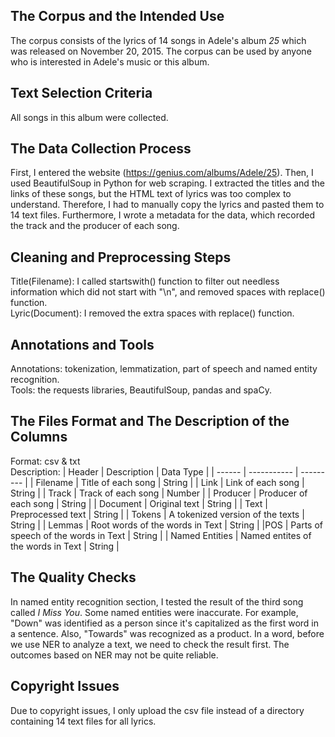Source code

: ## The Corpus and the Intended Use
The corpus consists of the lyrics of 14 songs in Adele's album *25* which was released on November 20, 2015. The corpus can be used by anyone who is interested in Adele's music or this album. 
## Text Selection Criteria
All songs in this album were collected.
## The Data Collection Process
First, I entered the website (https://genius.com/albums/Adele/25). Then, I used BeautifulSoup in Python for web scraping. I extracted the titles and the links of these songs, but the HTML text of lyrics was too complex to understand. Therefore, I had to manually copy the lyrics and pasted them to 14 text files. Furthermore, I wrote a metadata for the data, which recorded the track and the producer of each song.
## Cleaning and Preprocessing Steps
Title(Filename): I called startswith() function to filter out needless information which did not start with "\n", and removed spaces with replace() function.<br/>
Lyric(Document): I removed the extra spaces with replace() function. 
## Annotations and Tools
Annotations: tokenization, lemmatization, part of speech and named entity recognition.<br/>
Tools: the requests libraries, BeautifulSoup, pandas and spaCy.
## The Files Format and The Description of the Columns
Format: csv & txt <br/>
Description:
| Header | Description | Data Type |
| ------ | ----------- | --------- |
| Filename | Title of each song | String |
| Link | Link of each song | String |
| Track | Track of each song | Number |
| Producer | Producer of each song | String |
| Document | Original text | String |
| Text | Preprocessed text | String |
| Tokens | A tokenized version of the texts | String |
| Lemmas | Root words of the words in Text | String |
|POS | Parts of speech of the words in Text | String |
| Named Entities | Named entites of the words in Text | String |


## The Quality Checks
In named entity recognition section, I tested the result of the third song called *I Miss You*. Some named entities were inaccurate. For example, "Down" was identified as a person since it's capitalized as the first word in a sentence. Also, "Towards" was recognized as a product. In a word, before we use NER to analyze a text, we need to check the result first. The outcomes based on NER may not be quite reliable. 
## Copyright Issues
Due to copyright issues, I only upload the csv file instead of a directory containing 14 text files for all lyrics.
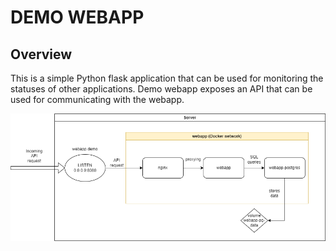 # DEMO WEBAPP

## Overview
This is a simple Python flask application that can be used for monitoring the statuses of other applications. Demo webapp exposes an API that can be used for communicating with the webapp.

![alt text](webapp.png)

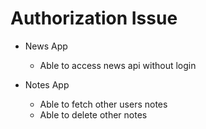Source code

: # Authorization Issue

- News App

  - Able to access news api without login

- Notes App
  - Able to fetch other users notes
  - Able to delete other notes
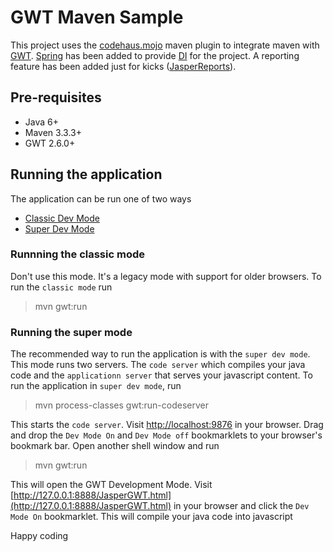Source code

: # GWT Maven Sample
This project uses the [codehaus.mojo](https://gwt-maven-plugin.github.io/gwt-maven-plugin/) maven plugin to integrate maven with [GWT](http://www.gwtproject.org/). [Spring](http://spring.io/) has been added to provide [DI](https://en.wikipedia.org/wiki/Dependency_injection) for the project. A reporting feature has been added just for kicks ([JasperReports](http://community.jaspersoft.com/project/jasperreports-library)).

## Pre-requisites
- Java 6+
- Maven 3.3.3+
- GWT 2.6.0+

## Running the application
The application can be run one of two ways
- [Classic Dev Mode](http://www.gwtproject.org/doc/latest/DevGuideCompilingAndDebugging.html)
- [Super Dev Mode](http://www.gwtproject.org/articles/superdevmode.html)

### Runnning the classic mode
Don't use this mode. It's a legacy mode with support for older browsers. To run the `classic mode` run 
> mvn gwt:run

### Running the super mode
The recommended way to run the application is with the `super dev mode`. This mode runs two servers. The `code server` which compiles your java code and the `applicationn server` that serves your javascript content.
To run the application in `super dev mode`, run
> mvn process-classes gwt:run-codeserver

This starts the `code server`. Visit [http://localhost:9876](http://localhost:9876) in your browser. Drag and drop the `Dev Mode On` and `Dev Mode off` bookmarklets to your browser's bookmark bar.
Open another shell window and run
> mvn gwt:run

This will open the GWT Development Mode. Visit [http://127.0.0.1:8888/JasperGWT.html](http://127.0.0.1:8888/JasperGWT.html) in your browser and click the `Dev Mode On` bookmarklet. This will compile your java code into javascript

Happy coding
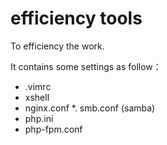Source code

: # efficiency tools

To efficiency the work.

It contains some settings as follow：

* .vimrc
* xshell
* nginx.conf
*. smb.conf (samba)
* php.ini
* php-fpm.conf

▸ The task
Transcribe all of the records above exactly; no image should appear in what you write.

▸ Problem solution
Source code

: ## The Corpus and the Intended Use
The corpus consists of the lyrics of 14 songs in Adele's album *25* which was released on November 20, 2015. The corpus can be used by anyone who is interested in Adele's music or this album. 
## Text Selection Criteria
All songs in this album were collected.
## The Data Collection Process
First, I entered the website (https://genius.com/albums/Adele/25). Then, I used BeautifulSoup in Python for web scraping. I extracted the titles and the links of these songs, but the HTML text of lyrics was too complex to understand. Therefore, I had to manually copy the lyrics and pasted them to 14 text files. Furthermore, I wrote a metadata for the data, which recorded the track and the producer of each song.
## Cleaning and Preprocessing Steps
Title(Filename): I called startswith() function to filter out needless information which did not start with "\n", and removed spaces with replace() function.<br/>
Lyric(Document): I removed the extra spaces with replace() function. 
## Annotations and Tools
Annotations: tokenization, lemmatization, part of speech and named entity recognition.<br/>
Tools: the requests libraries, BeautifulSoup, pandas and spaCy.
## The Files Format and The Description of the Columns
Format: csv & txt <br/>
Description:
| Header | Description | Data Type |
| ------ | ----------- | --------- |
| Filename | Title of each song | String |
| Link | Link of each song | String |
| Track | Track of each song | Number |
| Producer | Producer of each song | String |
| Document | Original text | String |
| Text | Preprocessed text | String |
| Tokens | A tokenized version of the texts | String |
| Lemmas | Root words of the words in Text | String |
|POS | Parts of speech of the words in Text | String |
| Named Entities | Named entites of the words in Text | String |


## The Quality Checks
In named entity recognition section, I tested the result of the third song called *I Miss You*. Some named entities were inaccurate. For example, "Down" was identified as a person since it's capitalized as the first word in a sentence. Also, "Towards" was recognized as a product. In a word, before we use NER to analyze a text, we need to check the result first. The outcomes based on NER may not be quite reliable. 
## Copyright Issues
Due to copyright issues, I only upload the csv file instead of a directory containing 14 text files for all lyrics.
 # DEMO WEBAPP

## Overview
This is a simple Python flask application that can be used for monitoring the statuses of other applications. Demo webapp exposes an API that can be used for communicating with the webapp.

![alt text](webapp.png)

Source code

: # Authorization Issue

- News App

  - Able to access news api without login

- Notes App
  - Able to fetch other users notes
  - Able to delete other notes
Source code

: # GWT Maven Sample
This project uses the [codehaus.mojo](https://gwt-maven-plugin.github.io/gwt-maven-plugin/) maven plugin to integrate maven with [GWT](http://www.gwtproject.org/). [Spring](http://spring.io/) has been added to provide [DI](https://en.wikipedia.org/wiki/Dependency_injection) for the project. A reporting feature has been added just for kicks ([JasperReports](http://community.jaspersoft.com/project/jasperreports-library)).

## Pre-requisites
- Java 6+
- Maven 3.3.3+
- GWT 2.6.0+

## Running the application
The application can be run one of two ways
- [Classic Dev Mode](http://www.gwtproject.org/doc/latest/DevGuideCompilingAndDebugging.html)
- [Super Dev Mode](http://www.gwtproject.org/articles/superdevmode.html)

### Runnning the classic mode
Don't use this mode. It's a legacy mode with support for older browsers. To run the `classic mode` run 
> mvn gwt:run

### Running the super mode
The recommended way to run the application is with the `super dev mode`. This mode runs two servers. The `code server` which compiles your java code and the `applicationn server` that serves your javascript content.
To run the application in `super dev mode`, run
> mvn process-classes gwt:run-codeserver

This starts the `code server`. Visit [http://localhost:9876](http://localhost:9876) in your browser. Drag and drop the `Dev Mode On` and `Dev Mode off` bookmarklets to your browser's bookmark bar.
Open another shell window and run
> mvn gwt:run

This will open the GWT Development Mode. Visit [http://127.0.0.1:8888/JasperGWT.html](http://127.0.0.1:8888/JasperGWT.html) in your browser and click the `Dev Mode On` bookmarklet. This will compile your java code into javascript

Happy coding
Source code

: # efficiency tools

To efficiency the work.

It contains some settings as follow：

* .vimrc
* xshell
* nginx.conf
*. smb.conf (samba)
* php.ini
* php-fpm.conf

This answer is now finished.